→ MATERIAL FOR THE TASK
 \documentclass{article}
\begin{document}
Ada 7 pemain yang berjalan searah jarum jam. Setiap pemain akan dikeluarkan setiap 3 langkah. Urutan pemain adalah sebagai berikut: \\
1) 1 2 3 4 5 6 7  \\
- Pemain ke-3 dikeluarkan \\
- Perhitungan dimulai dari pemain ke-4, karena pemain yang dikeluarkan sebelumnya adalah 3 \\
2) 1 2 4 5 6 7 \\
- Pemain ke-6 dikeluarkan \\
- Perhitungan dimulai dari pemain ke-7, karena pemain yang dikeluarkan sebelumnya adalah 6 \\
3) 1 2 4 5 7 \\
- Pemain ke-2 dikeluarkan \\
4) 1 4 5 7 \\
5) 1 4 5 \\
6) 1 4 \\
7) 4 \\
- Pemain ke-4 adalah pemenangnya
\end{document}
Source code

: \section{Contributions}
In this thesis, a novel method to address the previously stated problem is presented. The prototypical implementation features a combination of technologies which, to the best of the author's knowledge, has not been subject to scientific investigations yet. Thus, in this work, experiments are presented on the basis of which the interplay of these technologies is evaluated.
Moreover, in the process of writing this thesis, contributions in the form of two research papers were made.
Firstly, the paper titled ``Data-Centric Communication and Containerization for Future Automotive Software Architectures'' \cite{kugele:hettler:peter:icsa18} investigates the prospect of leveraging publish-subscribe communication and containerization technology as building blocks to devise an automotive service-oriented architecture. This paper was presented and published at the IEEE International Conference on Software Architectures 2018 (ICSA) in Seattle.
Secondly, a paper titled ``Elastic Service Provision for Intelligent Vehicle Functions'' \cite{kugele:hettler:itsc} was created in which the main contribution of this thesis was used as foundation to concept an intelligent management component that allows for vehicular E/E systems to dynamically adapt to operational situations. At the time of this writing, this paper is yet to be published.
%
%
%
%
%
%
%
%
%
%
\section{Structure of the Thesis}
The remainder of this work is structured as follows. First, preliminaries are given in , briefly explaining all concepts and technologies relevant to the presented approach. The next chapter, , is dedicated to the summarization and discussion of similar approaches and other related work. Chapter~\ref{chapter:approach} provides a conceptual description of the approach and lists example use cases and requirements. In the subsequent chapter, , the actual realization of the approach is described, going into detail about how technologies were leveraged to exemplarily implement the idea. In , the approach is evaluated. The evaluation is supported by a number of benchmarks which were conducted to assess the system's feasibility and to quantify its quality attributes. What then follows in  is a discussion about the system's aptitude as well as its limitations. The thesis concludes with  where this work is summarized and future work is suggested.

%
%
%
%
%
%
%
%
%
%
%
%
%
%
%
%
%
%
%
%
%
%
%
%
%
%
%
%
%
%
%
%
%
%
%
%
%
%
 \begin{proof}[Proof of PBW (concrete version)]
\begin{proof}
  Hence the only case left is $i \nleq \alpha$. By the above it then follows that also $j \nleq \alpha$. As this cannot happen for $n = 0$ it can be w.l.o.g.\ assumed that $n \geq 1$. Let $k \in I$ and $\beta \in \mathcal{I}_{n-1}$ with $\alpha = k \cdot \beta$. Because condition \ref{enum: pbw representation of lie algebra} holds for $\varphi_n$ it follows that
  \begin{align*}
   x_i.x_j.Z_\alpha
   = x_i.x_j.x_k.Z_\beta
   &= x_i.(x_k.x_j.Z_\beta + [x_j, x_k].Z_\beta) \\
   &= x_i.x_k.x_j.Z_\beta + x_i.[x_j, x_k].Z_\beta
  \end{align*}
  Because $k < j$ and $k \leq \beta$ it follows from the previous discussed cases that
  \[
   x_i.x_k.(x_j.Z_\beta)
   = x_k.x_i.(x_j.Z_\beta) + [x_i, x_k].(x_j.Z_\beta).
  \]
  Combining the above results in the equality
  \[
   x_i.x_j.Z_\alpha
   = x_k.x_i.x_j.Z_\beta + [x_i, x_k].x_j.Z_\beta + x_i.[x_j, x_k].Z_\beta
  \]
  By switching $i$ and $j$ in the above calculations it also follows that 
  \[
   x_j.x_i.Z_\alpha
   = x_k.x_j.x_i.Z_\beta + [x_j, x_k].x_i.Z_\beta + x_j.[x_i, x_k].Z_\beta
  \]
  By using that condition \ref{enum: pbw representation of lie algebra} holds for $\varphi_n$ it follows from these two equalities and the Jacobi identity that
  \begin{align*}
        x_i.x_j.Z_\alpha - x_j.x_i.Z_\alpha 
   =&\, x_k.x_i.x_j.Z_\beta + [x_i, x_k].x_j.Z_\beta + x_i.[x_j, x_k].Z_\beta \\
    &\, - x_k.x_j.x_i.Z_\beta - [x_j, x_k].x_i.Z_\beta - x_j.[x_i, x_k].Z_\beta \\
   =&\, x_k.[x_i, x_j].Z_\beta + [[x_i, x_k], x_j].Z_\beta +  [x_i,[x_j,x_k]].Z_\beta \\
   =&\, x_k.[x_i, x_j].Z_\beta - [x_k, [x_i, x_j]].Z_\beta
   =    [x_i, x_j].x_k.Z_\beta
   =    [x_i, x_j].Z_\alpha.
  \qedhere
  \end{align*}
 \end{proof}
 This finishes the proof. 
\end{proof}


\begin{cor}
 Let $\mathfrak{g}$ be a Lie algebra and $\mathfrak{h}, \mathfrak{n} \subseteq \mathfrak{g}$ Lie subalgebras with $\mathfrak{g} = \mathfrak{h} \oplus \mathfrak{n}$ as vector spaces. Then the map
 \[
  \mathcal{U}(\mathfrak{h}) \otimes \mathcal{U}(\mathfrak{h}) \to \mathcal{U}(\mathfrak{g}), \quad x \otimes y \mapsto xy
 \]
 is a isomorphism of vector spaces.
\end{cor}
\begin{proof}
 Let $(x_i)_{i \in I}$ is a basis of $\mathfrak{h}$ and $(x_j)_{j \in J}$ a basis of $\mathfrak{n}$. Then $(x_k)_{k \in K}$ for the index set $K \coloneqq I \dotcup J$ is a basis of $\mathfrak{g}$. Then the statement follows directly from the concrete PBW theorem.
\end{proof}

→ WHAT TO WORK ON
Among the entries above, find every line holding "vector" and copy it.

→ TASK ANSWER
 Let $\mathfrak{g}$ be a Lie algebra and $\mathfrak{h}, \mathfrak{n} \subseteq \mathfrak{g}$ Lie subalgebras with $\mathfrak{g} = \mathfrak{h} \oplus \mathfrak{n}$ as vector spaces. Then the map
 is a isomorphism of vector spaces.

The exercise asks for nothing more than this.